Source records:
::::::

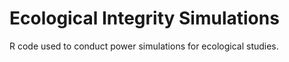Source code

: # Ecological Integrity Simulations

R code used to conduct power simulations for ecological studies. 
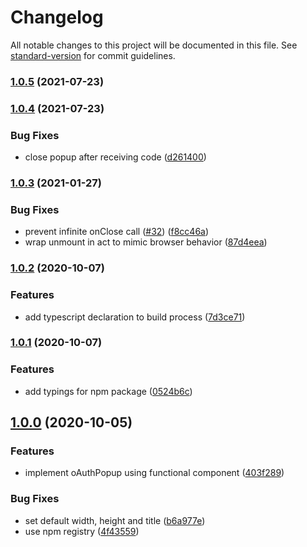 # Changelog

All notable changes to this project will be documented in this file. See [standard-version](https://github.com/conventional-changelog/standard-version) for commit guidelines.

### [1.0.5](https://github.com/XD2Sketch/react-oauth-popup/compare/v1.0.4...v1.0.5) (2021-07-23)

### [1.0.4](https://github.com/XD2Sketch/react-oauth-popup/compare/v1.0.3...v1.0.4) (2021-07-23)


### Bug Fixes

* close popup after receiving code ([d261400](https://github.com/XD2Sketch/react-oauth-popup/commit/d2614005984dba2adf59ea60c64830e1ff4b6459))

### [1.0.3](https://github.com/kgoedecke/react-oauth-popup/compare/v1.0.2...v1.0.3) (2021-01-27)


### Bug Fixes

* prevent infinite onClose call ([#32](https://github.com/kgoedecke/react-oauth-popup/issues/32)) ([f8cc46a](https://github.com/kgoedecke/react-oauth-popup/commit/f8cc46aadc5c62813c6b358acb47835bc6f6e152))
* wrap unmount in act to mimic browser behavior ([87d4eea](https://github.com/kgoedecke/react-oauth-popup/commit/87d4eeaeadca33b00568bfd21a96c2e25dbcb6b7))

### [1.0.2](https://github.com/kgoedecke/react-oauth-popup/compare/v1.0.1...v1.0.2) (2020-10-07)


### Features

* add typescript declaration to build process ([7d3ce71](https://github.com/kgoedecke/react-oauth-popup/commit/7d3ce719c19045f3fd68c75b094ccec3bf3d2043))

### [1.0.1](https://github.com/kgoedecke/react-oauth-popup/compare/v1.0.0...v1.0.1) (2020-10-07)


### Features

* add typings for npm package ([0524b6c](https://github.com/kgoedecke/react-oauth-popup/commit/0524b6c0833fa1af6e6702a10995fb0d08fd06a8))

## [1.0.0](https://github.com/kgoedecke/react-oauth-popup/compare/v0.1.1...v1.0.0) (2020-10-05)


### Features

* implement oAuthPopup using functional component ([403f289](https://github.com/kgoedecke/react-oauth-popup/commit/403f289e5180110280c87fc826fa1da15c569aad))


### Bug Fixes

* set default width, height and title ([b6a977e](https://github.com/kgoedecke/react-oauth-popup/commit/b6a977edb1723c846dc2105b8becc7f0ca4a4e32))
* use npm registry ([4f43559](https://github.com/kgoedecke/react-oauth-popup/commit/4f435595c6a0192454f03e5aef8024a2dc428477))
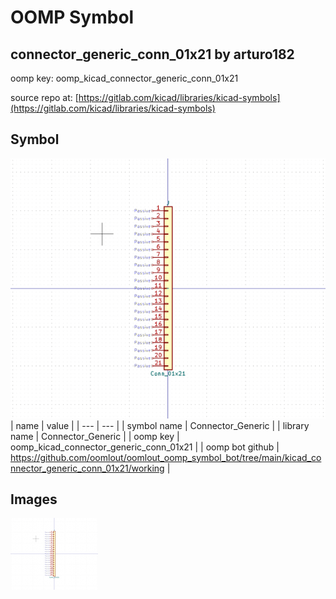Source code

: # OOMP Symbol  
## connector_generic_conn_01x21  by arturo182  
  
oomp key: oomp_kicad_connector_generic_conn_01x21  
  
source repo at: [https://gitlab.com/kicad/libraries/kicad-symbols](https://gitlab.com/kicad/libraries/kicad-symbols)  
## Symbol  
  
[![working.png](working_600.png)](working.png)  
| name | value | 
| --- | --- | 
| symbol name | Connector_Generic | 
| library name | Connector_Generic | 
| oomp key | oomp_kicad_connector_generic_conn_01x21 | 
| oomp bot github | https://github.com/oomlout/oomlout_oomp_symbol_bot/tree/main/kicad_connector_generic_conn_01x21/working | 
## Images  
  
[![working.png](working_140.png)](working.png)  
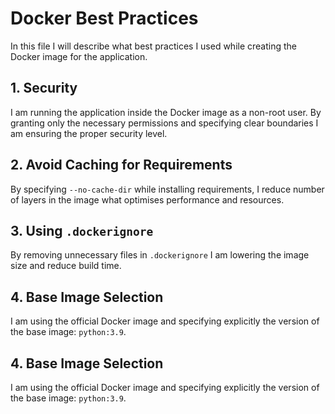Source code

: # Docker Best Practices

In this file I will describe what best practices I used while creating the Docker image for the application.

## 1. Security

I am running the application inside the Docker image as a non-root user. By granting only the necessary permissions and specifying clear boundaries I am ensuring the proper security level.

## 2. Avoid Caching for Requirements

By specifying `--no-cache-dir` while installing requirements, I reduce number of layers in the image what optimises performance and resources.

## 3. Using `.dockerignore`

By removing unnecessary files in `.dockerignore` I am lowering the image size and reduce build time.

## 4. Base Image Selection

I am using the official Docker image and specifying explicitly the version of the base image: `python:3.9`.

## 4. Base Image Selection

I am using the official Docker image and specifying explicitly the version of the base image: `python:3.9`.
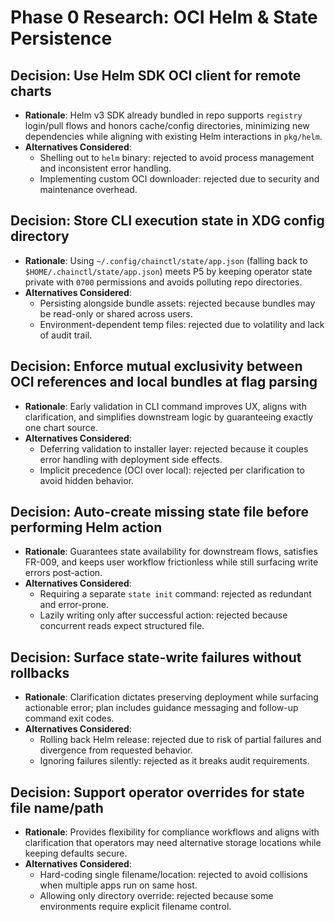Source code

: # Phase 0 Research: OCI Helm & State Persistence

## Decision: Use Helm SDK OCI client for remote charts
- **Rationale**: Helm v3 SDK already bundled in repo supports `registry` login/pull flows and honors cache/config directories, minimizing new dependencies while aligning with existing Helm interactions in `pkg/helm`.
- **Alternatives Considered**:
  - Shelling out to `helm` binary: rejected to avoid process management and inconsistent error handling.
  - Implementing custom OCI downloader: rejected due to security and maintenance overhead.

## Decision: Store CLI execution state in XDG config directory
- **Rationale**: Using `~/.config/chainctl/state/app.json` (falling back to `$HOME/.chainctl/state/app.json`) meets P5 by keeping operator state private with `0700` permissions and avoids polluting repo directories.
- **Alternatives Considered**:
  - Persisting alongside bundle assets: rejected because bundles may be read-only or shared across users.
  - Environment-dependent temp files: rejected due to volatility and lack of audit trail.

## Decision: Enforce mutual exclusivity between OCI references and local bundles at flag parsing
- **Rationale**: Early validation in CLI command improves UX, aligns with clarification, and simplifies downstream logic by guaranteeing exactly one chart source.
- **Alternatives Considered**:
  - Deferring validation to installer layer: rejected because it couples error handling with deployment side effects.
  - Implicit precedence (OCI over local): rejected per clarification to avoid hidden behavior.

## Decision: Auto-create missing state file before performing Helm action
- **Rationale**: Guarantees state availability for downstream flows, satisfies FR-009, and keeps user workflow frictionless while still surfacing write errors post-action.
- **Alternatives Considered**:
  - Requiring a separate `state init` command: rejected as redundant and error-prone.
  - Lazily writing only after successful action: rejected because concurrent reads expect structured file.

## Decision: Surface state-write failures without rollbacks
- **Rationale**: Clarification dictates preserving deployment while surfacing actionable error; plan includes guidance messaging and follow-up command exit codes.
- **Alternatives Considered**:
  - Rolling back Helm release: rejected due to risk of partial failures and divergence from requested behavior.
  - Ignoring failures silently: rejected as it breaks audit requirements.

## Decision: Support operator overrides for state file name/path
- **Rationale**: Provides flexibility for compliance workflows and aligns with clarification that operators may need alternative storage locations while keeping defaults secure.
- **Alternatives Considered**:
  - Hard-coding single filename/location: rejected to avoid collisions when multiple apps run on same host.
  - Allowing only directory override: rejected because some environments require explicit filename control.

::::::

● **WHAT TO WORK ON**: Your answer must be an exact reproduction of all entries, containing no pictures.

● **RESPONSE TO THIS EXERCISE**:
Source code

: # Ecological Integrity Simulations

R code used to conduct power simulations for ecological studies. 
 # Changelog

All notable changes to this project will be documented in this file. See [standard-version](https://github.com/conventional-changelog/standard-version) for commit guidelines.

### [1.0.5](https://github.com/XD2Sketch/react-oauth-popup/compare/v1.0.4...v1.0.5) (2021-07-23)

### [1.0.4](https://github.com/XD2Sketch/react-oauth-popup/compare/v1.0.3...v1.0.4) (2021-07-23)


### Bug Fixes

* close popup after receiving code ([d261400](https://github.com/XD2Sketch/react-oauth-popup/commit/d2614005984dba2adf59ea60c64830e1ff4b6459))

### [1.0.3](https://github.com/kgoedecke/react-oauth-popup/compare/v1.0.2...v1.0.3) (2021-01-27)


### Bug Fixes

* prevent infinite onClose call ([#32](https://github.com/kgoedecke/react-oauth-popup/issues/32)) ([f8cc46a](https://github.com/kgoedecke/react-oauth-popup/commit/f8cc46aadc5c62813c6b358acb47835bc6f6e152))
* wrap unmount in act to mimic browser behavior ([87d4eea](https://github.com/kgoedecke/react-oauth-popup/commit/87d4eeaeadca33b00568bfd21a96c2e25dbcb6b7))

### [1.0.2](https://github.com/kgoedecke/react-oauth-popup/compare/v1.0.1...v1.0.2) (2020-10-07)


### Features

* add typescript declaration to build process ([7d3ce71](https://github.com/kgoedecke/react-oauth-popup/commit/7d3ce719c19045f3fd68c75b094ccec3bf3d2043))

### [1.0.1](https://github.com/kgoedecke/react-oauth-popup/compare/v1.0.0...v1.0.1) (2020-10-07)


### Features

* add typings for npm package ([0524b6c](https://github.com/kgoedecke/react-oauth-popup/commit/0524b6c0833fa1af6e6702a10995fb0d08fd06a8))

## [1.0.0](https://github.com/kgoedecke/react-oauth-popup/compare/v0.1.1...v1.0.0) (2020-10-05)


### Features

* implement oAuthPopup using functional component ([403f289](https://github.com/kgoedecke/react-oauth-popup/commit/403f289e5180110280c87fc826fa1da15c569aad))


### Bug Fixes

* set default width, height and title ([b6a977e](https://github.com/kgoedecke/react-oauth-popup/commit/b6a977edb1723c846dc2105b8becc7f0ca4a4e32))
* use npm registry ([4f43559](https://github.com/kgoedecke/react-oauth-popup/commit/4f435595c6a0192454f03e5aef8024a2dc428477))
Source code

: # OOMP Symbol  
## connector_generic_conn_01x21  by arturo182  
  
oomp key: oomp_kicad_connector_generic_conn_01x21  
  
source repo at: [https://gitlab.com/kicad/libraries/kicad-symbols](https://gitlab.com/kicad/libraries/kicad-symbols)  
## Symbol  
  
[![working.png](working_600.png)](working.png)  
| name | value | 
| --- | --- | 
| symbol name | Connector_Generic | 
| library name | Connector_Generic | 
| oomp key | oomp_kicad_connector_generic_conn_01x21 | 
| oomp bot github | https://github.com/oomlout/oomlout_oomp_symbol_bot/tree/main/kicad_connector_generic_conn_01x21/working | 
## Images  
  
[![working.png](working_140.png)](working.png)  
Source code

: # Docker Best Practices

In this file I will describe what best practices I used while creating the Docker image for the application.

## 1. Security

I am running the application inside the Docker image as a non-root user. By granting only the necessary permissions and specifying clear boundaries I am ensuring the proper security level.

## 2. Avoid Caching for Requirements

By specifying `--no-cache-dir` while installing requirements, I reduce number of layers in the image what optimises performance and resources.

## 3. Using `.dockerignore`

By removing unnecessary files in `.dockerignore` I am lowering the image size and reduce build time.

## 4. Base Image Selection

I am using the official Docker image and specifying explicitly the version of the base image: `python:3.9`.

## 4. Base Image Selection

I am using the official Docker image and specifying explicitly the version of the base image: `python:3.9`.
Source code

: # Phase 0 Research: OCI Helm & State Persistence

## Decision: Use Helm SDK OCI client for remote charts
- **Rationale**: Helm v3 SDK already bundled in repo supports `registry` login/pull flows and honors cache/config directories, minimizing new dependencies while aligning with existing Helm interactions in `pkg/helm`.
- **Alternatives Considered**:
  - Shelling out to `helm` binary: rejected to avoid process management and inconsistent error handling.
  - Implementing custom OCI downloader: rejected due to security and maintenance overhead.

## Decision: Store CLI execution state in XDG config directory
- **Rationale**: Using `~/.config/chainctl/state/app.json` (falling back to `$HOME/.chainctl/state/app.json`) meets P5 by keeping operator state private with `0700` permissions and avoids polluting repo directories.
- **Alternatives Considered**:
  - Persisting alongside bundle assets: rejected because bundles may be read-only or shared across users.
  - Environment-dependent temp files: rejected due to volatility and lack of audit trail.

## Decision: Enforce mutual exclusivity between OCI references and local bundles at flag parsing
- **Rationale**: Early validation in CLI command improves UX, aligns with clarification, and simplifies downstream logic by guaranteeing exactly one chart source.
- **Alternatives Considered**:
  - Deferring validation to installer layer: rejected because it couples error handling with deployment side effects.
  - Implicit precedence (OCI over local): rejected per clarification to avoid hidden behavior.

## Decision: Auto-create missing state file before performing Helm action
- **Rationale**: Guarantees state availability for downstream flows, satisfies FR-009, and keeps user workflow frictionless while still surfacing write errors post-action.
- **Alternatives Considered**:
  - Requiring a separate `state init` command: rejected as redundant and error-prone.
  - Lazily writing only after successful action: rejected because concurrent reads expect structured file.

## Decision: Surface state-write failures without rollbacks
- **Rationale**: Clarification dictates preserving deployment while surfacing actionable error; plan includes guidance messaging and follow-up command exit codes.
- **Alternatives Considered**:
  - Rolling back Helm release: rejected due to risk of partial failures and divergence from requested behavior.
  - Ignoring failures silently: rejected as it breaks audit requirements.

## Decision: Support operator overrides for state file name/path
- **Rationale**: Provides flexibility for compliance workflows and aligns with clarification that operators may need alternative storage locations while keeping defaults secure.
- **Alternatives Considered**:
  - Hard-coding single filename/location: rejected to avoid collisions when multiple apps run on same host.
  - Allowing only directory override: rejected because some environments require explicit filename control.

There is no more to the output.